*** Opening Records to use ***
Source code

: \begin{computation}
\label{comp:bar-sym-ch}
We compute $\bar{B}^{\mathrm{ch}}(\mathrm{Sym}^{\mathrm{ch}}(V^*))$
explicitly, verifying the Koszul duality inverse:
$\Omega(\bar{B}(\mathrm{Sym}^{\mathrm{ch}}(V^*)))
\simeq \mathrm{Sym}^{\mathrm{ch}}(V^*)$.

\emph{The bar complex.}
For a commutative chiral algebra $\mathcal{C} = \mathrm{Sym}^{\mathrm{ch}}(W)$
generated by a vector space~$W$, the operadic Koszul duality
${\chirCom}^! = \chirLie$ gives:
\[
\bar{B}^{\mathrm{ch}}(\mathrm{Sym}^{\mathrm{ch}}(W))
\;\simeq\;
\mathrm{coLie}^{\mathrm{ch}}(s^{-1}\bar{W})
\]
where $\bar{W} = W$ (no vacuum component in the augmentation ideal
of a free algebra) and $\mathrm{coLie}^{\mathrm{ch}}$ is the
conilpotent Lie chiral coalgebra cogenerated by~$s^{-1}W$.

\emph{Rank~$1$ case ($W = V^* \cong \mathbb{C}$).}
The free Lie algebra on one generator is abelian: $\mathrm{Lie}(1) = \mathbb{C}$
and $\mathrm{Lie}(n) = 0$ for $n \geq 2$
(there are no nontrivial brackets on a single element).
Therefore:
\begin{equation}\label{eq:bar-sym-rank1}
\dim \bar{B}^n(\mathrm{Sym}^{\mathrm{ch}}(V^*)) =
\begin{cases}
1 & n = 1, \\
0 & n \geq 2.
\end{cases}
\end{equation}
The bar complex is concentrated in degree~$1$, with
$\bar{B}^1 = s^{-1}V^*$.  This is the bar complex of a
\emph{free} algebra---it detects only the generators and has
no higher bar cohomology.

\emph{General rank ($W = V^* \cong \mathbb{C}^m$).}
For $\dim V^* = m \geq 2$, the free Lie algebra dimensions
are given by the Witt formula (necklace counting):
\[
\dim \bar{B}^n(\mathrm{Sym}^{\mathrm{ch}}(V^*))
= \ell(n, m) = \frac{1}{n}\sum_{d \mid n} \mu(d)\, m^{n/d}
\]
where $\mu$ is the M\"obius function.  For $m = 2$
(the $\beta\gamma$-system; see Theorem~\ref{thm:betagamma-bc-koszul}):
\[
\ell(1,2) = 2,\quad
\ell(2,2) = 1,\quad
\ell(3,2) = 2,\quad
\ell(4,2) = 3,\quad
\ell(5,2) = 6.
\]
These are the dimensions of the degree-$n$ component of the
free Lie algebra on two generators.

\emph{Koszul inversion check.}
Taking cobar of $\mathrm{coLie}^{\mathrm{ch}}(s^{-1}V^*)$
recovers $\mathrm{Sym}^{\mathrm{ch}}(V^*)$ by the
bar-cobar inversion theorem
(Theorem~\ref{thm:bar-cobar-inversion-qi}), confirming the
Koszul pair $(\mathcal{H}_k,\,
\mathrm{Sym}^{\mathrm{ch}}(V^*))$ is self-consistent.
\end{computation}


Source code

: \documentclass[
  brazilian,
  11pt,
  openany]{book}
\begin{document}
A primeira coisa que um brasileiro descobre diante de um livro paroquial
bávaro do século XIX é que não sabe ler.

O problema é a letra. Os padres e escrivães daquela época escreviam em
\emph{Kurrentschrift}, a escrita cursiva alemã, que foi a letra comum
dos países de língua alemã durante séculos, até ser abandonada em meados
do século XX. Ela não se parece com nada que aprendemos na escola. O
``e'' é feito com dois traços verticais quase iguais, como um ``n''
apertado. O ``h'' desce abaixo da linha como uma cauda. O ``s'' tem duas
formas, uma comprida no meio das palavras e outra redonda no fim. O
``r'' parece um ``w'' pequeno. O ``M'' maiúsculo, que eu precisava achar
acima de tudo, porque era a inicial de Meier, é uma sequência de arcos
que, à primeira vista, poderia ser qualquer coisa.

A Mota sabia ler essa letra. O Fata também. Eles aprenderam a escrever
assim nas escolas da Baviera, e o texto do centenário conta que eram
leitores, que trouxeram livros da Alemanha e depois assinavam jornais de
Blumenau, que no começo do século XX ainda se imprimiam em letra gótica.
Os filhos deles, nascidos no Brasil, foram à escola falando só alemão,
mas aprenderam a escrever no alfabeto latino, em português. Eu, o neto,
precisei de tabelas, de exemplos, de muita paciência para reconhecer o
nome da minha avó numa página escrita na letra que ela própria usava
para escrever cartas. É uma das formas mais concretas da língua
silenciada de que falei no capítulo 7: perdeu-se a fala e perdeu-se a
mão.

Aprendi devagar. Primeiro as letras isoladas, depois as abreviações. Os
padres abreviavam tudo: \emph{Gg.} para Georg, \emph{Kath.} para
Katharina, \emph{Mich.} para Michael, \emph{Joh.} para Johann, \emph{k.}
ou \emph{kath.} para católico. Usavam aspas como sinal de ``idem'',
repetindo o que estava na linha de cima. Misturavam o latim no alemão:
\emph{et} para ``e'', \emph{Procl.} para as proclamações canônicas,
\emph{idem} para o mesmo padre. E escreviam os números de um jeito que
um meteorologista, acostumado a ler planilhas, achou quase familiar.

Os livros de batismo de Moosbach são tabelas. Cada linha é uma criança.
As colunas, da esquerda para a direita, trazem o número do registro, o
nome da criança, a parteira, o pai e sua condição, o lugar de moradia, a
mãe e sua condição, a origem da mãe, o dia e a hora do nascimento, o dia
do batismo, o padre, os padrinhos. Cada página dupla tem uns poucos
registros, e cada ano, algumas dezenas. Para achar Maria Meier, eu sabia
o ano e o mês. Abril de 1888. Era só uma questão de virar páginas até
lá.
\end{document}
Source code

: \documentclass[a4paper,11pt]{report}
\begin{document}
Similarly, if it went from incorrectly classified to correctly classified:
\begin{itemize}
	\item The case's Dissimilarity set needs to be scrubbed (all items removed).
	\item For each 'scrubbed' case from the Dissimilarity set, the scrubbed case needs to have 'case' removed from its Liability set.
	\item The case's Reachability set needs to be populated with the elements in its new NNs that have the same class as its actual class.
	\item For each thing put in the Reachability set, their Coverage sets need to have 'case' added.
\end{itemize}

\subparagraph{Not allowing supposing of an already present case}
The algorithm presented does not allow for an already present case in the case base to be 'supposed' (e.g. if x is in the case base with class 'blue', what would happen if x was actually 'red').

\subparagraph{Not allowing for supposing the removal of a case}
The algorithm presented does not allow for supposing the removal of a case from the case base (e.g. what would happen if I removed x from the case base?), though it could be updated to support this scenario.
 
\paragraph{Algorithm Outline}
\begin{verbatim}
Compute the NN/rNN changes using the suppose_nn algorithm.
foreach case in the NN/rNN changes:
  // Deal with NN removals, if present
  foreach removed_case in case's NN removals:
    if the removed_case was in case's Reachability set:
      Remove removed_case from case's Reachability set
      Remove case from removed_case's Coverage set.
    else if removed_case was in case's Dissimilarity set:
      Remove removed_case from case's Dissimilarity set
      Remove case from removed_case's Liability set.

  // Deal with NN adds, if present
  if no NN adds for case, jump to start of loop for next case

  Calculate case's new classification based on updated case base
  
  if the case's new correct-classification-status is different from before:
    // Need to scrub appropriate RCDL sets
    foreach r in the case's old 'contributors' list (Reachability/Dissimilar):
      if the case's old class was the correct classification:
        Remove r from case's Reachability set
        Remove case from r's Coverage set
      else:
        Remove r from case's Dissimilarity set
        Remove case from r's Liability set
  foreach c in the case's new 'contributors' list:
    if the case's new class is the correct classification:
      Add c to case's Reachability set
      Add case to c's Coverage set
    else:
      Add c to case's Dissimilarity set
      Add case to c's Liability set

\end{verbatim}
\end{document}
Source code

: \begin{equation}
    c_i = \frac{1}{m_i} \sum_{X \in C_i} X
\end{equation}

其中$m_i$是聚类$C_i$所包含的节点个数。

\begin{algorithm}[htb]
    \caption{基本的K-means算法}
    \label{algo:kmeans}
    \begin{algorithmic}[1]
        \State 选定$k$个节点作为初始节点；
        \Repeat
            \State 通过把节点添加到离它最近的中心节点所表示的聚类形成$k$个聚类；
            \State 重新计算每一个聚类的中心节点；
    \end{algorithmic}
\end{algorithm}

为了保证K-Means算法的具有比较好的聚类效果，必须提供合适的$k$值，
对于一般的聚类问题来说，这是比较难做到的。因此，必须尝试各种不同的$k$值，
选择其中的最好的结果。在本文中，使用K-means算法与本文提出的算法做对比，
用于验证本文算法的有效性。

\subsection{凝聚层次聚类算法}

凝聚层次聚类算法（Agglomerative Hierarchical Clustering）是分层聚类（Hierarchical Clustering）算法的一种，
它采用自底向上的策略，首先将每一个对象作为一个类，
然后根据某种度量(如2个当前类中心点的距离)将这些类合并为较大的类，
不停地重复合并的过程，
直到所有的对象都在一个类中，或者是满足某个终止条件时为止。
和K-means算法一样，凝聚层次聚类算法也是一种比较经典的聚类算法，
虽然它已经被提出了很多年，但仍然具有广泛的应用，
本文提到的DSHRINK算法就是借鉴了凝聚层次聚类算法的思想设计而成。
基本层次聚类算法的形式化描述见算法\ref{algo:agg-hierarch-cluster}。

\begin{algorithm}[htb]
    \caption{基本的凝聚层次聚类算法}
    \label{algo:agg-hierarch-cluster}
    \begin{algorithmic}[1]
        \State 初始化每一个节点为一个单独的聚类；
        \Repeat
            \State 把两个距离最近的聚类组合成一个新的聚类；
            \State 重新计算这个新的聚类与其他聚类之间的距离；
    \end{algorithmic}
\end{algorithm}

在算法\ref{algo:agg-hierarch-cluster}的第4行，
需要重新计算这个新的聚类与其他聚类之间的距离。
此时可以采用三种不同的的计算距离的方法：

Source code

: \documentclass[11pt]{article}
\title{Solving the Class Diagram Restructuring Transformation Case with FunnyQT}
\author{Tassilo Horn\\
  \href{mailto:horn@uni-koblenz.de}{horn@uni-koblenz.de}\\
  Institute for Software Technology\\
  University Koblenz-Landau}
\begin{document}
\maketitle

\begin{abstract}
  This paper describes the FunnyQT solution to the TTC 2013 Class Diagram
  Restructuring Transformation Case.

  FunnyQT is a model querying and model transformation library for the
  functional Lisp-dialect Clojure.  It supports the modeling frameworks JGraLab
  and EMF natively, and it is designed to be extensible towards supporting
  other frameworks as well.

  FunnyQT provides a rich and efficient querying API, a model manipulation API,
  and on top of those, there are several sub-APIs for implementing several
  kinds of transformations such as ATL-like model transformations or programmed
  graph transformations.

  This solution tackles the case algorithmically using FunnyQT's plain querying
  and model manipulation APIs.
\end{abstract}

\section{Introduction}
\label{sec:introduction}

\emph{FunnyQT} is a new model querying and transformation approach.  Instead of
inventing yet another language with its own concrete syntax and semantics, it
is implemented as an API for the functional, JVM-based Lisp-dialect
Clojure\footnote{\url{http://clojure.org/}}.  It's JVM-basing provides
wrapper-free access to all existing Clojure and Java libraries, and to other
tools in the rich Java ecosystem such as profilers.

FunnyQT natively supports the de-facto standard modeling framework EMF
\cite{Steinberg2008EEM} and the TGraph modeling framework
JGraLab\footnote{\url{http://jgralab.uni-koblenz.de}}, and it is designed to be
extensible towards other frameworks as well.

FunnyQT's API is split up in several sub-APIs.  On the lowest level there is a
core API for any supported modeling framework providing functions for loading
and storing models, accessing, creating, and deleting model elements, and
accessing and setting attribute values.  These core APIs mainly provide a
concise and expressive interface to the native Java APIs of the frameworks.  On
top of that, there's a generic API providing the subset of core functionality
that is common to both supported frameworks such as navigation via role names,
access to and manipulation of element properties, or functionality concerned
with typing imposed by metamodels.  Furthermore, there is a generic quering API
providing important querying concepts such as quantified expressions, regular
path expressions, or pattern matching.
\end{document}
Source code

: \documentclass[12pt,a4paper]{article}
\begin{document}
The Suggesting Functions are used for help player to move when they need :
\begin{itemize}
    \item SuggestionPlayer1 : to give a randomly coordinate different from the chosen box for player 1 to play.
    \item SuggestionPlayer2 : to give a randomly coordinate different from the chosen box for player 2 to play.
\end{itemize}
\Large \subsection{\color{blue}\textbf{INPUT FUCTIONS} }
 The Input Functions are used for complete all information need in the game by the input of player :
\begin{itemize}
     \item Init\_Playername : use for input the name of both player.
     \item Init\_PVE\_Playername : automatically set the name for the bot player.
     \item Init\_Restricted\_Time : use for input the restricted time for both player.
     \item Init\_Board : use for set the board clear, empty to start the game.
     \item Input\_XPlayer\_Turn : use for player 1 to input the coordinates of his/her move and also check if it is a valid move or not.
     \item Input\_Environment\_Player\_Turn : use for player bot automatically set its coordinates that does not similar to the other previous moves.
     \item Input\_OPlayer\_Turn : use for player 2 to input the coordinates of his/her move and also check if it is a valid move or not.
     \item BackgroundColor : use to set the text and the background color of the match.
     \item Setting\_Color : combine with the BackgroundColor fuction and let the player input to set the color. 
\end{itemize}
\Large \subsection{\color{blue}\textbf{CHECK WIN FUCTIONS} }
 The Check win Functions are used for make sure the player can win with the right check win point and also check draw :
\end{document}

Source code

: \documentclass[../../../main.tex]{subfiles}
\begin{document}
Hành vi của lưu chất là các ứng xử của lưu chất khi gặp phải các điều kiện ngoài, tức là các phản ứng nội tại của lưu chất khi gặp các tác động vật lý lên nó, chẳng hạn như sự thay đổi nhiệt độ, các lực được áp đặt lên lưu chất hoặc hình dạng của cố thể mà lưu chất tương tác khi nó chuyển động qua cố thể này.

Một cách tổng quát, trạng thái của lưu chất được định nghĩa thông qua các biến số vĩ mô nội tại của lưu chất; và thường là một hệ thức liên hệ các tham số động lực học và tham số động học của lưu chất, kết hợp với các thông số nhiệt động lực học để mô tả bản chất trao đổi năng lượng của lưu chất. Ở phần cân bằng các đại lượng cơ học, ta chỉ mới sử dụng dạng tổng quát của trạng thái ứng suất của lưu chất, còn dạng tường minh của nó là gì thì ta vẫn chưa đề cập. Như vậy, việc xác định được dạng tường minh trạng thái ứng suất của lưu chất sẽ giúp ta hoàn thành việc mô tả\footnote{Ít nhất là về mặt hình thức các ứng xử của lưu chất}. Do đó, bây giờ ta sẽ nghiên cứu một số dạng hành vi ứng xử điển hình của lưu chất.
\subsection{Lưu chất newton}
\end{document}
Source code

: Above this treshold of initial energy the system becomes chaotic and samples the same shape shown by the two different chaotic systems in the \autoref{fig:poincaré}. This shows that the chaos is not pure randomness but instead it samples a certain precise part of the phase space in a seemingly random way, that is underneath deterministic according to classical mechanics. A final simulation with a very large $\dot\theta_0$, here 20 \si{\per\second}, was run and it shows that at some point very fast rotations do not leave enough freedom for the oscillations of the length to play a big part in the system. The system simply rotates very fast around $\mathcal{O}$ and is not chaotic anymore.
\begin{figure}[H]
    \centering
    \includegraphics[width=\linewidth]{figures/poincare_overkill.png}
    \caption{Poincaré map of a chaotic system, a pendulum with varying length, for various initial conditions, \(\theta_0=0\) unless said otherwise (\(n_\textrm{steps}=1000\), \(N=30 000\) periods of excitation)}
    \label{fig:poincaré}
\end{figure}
*** Closing Records to use ***
Exercise directions> Return each line of the listing that holds the word "randomly".

The answer>
    \item SuggestionPlayer1 : to give a randomly coordinate different from the chosen box for player 1 to play.
    \item SuggestionPlayer2 : to give a randomly coordinate different from the chosen box for player 2 to play.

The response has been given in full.